> [Dataset records]:
▬▬▬▬▬▬

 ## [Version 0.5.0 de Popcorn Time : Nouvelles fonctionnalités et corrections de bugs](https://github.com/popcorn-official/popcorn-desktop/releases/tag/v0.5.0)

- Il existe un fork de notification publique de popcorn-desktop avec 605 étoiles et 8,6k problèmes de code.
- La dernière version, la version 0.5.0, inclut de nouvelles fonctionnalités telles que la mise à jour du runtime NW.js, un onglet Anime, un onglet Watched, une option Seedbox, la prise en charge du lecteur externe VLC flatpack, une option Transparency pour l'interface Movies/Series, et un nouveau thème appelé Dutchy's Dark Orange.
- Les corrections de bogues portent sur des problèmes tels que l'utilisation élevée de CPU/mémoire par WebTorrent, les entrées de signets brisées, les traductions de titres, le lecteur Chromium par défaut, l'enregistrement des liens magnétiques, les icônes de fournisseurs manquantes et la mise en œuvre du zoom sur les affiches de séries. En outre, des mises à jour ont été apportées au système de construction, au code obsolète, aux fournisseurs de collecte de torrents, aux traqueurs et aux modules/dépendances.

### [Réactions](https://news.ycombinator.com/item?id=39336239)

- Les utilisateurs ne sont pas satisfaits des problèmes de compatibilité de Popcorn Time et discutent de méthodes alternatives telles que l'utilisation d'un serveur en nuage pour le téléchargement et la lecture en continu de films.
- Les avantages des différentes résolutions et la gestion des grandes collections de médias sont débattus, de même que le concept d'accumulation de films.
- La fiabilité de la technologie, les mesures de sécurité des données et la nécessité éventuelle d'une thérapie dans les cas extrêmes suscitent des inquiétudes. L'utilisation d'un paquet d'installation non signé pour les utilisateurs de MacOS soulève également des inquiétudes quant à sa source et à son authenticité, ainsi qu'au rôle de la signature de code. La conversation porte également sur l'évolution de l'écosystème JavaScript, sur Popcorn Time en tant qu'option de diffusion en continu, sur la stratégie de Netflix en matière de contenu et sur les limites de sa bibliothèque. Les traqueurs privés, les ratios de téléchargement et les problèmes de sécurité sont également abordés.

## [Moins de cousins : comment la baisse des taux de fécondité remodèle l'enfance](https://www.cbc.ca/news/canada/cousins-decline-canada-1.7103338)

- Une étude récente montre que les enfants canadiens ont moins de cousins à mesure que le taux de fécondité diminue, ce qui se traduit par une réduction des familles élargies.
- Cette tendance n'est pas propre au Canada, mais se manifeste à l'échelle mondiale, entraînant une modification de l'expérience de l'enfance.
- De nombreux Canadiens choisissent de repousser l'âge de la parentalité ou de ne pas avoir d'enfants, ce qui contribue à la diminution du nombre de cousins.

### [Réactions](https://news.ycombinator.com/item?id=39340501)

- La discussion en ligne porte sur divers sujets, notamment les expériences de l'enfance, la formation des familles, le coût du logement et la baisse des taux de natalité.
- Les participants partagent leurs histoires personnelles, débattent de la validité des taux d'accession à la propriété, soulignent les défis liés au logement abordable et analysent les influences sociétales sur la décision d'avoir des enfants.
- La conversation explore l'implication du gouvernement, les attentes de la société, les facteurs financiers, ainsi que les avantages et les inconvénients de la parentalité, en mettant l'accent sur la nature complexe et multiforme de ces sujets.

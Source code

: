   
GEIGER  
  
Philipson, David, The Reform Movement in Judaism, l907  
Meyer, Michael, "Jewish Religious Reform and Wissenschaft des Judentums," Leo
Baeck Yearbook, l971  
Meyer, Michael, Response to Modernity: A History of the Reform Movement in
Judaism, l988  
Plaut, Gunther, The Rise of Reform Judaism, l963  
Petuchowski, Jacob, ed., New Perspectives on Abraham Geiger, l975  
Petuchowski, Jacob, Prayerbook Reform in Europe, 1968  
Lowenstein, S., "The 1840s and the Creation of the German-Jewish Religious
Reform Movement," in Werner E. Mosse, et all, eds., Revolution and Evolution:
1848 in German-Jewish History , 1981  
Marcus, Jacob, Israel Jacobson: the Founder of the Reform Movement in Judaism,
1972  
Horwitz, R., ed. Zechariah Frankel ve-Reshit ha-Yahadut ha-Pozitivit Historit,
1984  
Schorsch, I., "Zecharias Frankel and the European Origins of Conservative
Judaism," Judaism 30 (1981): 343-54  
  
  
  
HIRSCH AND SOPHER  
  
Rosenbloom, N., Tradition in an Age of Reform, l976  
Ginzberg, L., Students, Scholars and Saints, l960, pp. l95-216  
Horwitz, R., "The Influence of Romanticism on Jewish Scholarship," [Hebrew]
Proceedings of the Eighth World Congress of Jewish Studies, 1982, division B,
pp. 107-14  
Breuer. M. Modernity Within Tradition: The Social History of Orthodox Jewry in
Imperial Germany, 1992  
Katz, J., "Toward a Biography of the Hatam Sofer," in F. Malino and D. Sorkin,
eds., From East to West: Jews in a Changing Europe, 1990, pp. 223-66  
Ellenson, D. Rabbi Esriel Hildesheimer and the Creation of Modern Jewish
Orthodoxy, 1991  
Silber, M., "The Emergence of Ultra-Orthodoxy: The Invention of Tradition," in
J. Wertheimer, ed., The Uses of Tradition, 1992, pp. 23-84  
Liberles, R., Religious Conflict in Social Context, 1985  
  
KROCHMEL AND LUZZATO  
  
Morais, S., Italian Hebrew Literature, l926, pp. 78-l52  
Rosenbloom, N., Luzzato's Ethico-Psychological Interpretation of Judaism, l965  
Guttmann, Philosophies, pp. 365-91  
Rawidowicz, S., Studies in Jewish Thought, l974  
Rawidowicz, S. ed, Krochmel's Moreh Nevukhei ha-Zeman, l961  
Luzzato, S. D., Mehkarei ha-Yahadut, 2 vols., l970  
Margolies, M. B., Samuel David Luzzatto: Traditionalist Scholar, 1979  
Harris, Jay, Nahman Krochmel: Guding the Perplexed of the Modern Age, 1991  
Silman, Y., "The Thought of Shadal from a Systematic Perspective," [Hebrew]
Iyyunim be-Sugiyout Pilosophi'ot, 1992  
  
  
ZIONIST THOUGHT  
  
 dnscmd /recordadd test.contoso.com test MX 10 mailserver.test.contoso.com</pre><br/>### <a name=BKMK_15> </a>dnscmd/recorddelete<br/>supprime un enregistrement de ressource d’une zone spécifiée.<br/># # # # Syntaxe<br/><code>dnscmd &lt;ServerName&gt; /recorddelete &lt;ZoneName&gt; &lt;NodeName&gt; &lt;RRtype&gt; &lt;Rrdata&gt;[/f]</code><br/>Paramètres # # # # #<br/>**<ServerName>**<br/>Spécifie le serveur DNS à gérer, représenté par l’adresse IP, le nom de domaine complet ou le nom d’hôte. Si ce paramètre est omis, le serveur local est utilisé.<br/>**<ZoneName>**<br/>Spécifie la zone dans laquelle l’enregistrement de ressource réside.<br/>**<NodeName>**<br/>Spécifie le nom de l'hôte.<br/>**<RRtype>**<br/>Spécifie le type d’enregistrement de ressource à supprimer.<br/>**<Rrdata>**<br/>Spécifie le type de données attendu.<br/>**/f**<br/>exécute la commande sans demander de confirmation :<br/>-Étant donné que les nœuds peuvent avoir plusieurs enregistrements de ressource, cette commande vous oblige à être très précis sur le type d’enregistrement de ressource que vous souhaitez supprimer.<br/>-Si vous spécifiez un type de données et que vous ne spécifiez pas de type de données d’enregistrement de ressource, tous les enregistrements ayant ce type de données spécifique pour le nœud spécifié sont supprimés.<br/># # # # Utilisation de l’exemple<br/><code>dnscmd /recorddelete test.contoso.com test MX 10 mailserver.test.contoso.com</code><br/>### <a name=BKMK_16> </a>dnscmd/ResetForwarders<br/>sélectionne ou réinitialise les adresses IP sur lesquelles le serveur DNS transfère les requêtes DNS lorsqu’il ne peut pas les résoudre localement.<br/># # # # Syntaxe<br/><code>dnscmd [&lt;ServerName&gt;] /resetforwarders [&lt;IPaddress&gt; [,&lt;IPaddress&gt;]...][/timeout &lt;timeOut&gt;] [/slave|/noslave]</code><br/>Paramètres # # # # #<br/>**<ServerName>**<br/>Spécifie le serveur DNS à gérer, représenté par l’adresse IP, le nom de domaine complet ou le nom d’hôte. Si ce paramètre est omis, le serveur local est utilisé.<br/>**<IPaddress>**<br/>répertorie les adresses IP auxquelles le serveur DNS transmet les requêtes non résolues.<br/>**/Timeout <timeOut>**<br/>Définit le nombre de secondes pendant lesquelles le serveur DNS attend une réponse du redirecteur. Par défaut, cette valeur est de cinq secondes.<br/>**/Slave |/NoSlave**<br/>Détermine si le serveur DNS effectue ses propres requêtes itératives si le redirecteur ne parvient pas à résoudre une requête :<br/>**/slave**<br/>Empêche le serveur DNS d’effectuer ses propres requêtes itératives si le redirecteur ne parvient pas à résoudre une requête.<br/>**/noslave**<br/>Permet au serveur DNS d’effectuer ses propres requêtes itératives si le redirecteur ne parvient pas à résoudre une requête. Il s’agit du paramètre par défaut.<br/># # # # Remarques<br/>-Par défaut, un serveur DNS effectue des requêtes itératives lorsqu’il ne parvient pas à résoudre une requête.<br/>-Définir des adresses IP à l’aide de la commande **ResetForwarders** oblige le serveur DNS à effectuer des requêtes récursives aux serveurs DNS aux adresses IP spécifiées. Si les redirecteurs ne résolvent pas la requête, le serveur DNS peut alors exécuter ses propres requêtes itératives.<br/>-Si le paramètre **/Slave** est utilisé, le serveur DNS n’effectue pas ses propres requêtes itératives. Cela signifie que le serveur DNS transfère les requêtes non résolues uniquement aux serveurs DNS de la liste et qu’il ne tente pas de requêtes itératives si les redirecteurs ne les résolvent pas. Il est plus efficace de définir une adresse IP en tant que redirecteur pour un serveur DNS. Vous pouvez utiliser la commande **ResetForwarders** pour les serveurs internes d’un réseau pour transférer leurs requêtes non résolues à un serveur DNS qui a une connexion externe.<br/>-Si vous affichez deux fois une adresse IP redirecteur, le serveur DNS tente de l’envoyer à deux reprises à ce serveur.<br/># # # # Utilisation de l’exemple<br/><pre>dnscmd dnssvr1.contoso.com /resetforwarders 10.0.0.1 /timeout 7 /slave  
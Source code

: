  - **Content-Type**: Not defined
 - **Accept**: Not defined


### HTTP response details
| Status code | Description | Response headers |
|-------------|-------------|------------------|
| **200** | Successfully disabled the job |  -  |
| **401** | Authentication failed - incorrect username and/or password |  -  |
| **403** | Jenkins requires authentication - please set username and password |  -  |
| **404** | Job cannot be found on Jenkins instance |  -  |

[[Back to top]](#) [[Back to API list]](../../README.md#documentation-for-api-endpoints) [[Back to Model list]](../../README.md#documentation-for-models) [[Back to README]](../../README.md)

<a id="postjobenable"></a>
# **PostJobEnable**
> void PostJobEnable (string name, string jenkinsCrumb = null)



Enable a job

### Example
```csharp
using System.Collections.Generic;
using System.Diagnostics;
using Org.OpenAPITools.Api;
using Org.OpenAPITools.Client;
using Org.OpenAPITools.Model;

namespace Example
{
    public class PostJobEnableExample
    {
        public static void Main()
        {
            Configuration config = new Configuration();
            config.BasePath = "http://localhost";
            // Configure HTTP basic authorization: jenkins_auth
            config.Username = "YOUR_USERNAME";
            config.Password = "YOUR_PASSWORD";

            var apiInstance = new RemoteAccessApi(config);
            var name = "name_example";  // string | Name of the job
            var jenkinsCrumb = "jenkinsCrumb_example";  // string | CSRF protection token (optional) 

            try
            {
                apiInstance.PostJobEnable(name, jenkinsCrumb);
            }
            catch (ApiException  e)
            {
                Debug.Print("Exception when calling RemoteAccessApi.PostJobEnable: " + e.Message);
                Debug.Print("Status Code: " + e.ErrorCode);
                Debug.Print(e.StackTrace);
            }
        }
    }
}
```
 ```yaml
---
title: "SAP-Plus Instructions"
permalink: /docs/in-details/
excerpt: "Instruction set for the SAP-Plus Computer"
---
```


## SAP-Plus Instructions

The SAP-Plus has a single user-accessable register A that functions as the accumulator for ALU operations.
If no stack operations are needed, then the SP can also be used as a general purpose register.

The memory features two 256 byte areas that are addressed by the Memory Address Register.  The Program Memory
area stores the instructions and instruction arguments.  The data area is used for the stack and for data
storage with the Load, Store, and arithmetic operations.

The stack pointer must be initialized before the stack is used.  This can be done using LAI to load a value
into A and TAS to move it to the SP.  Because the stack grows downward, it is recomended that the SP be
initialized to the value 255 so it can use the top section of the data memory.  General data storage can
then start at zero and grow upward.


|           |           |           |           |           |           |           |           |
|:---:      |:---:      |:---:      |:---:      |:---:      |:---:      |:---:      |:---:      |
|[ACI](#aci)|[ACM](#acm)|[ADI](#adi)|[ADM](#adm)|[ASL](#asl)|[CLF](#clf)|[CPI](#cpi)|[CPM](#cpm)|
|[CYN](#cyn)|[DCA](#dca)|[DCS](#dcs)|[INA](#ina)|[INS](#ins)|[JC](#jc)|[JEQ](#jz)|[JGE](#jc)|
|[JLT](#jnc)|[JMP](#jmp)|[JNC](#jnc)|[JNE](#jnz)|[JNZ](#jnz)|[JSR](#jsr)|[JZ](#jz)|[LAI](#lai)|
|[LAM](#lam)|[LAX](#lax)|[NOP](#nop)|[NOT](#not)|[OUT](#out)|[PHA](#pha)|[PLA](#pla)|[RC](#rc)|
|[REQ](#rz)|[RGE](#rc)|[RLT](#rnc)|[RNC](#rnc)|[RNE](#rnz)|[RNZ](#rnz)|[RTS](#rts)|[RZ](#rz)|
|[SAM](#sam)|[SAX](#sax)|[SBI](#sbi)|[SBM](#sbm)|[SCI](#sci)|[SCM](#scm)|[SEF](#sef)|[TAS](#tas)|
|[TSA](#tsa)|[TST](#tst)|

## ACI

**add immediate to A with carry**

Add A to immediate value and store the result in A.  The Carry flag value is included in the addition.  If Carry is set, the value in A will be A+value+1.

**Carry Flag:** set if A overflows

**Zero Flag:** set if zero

▬▬▬▬▬▬

> [EXERCISE DESCRIPTION]: Copy exactly the lines that run from the first line of the data to the line containing "- Il existe", please, with both ends included and nothing else.

> [TASK RESULT]:
 ## [Version 0.5.0 de Popcorn Time : Nouvelles fonctionnalités et corrections de bugs](https://github.com/popcorn-official/popcorn-desktop/releases/tag/v0.5.0)

- Il existe un fork de notification publique de popcorn-desktop avec 605 étoiles et 8,6k problèmes de code.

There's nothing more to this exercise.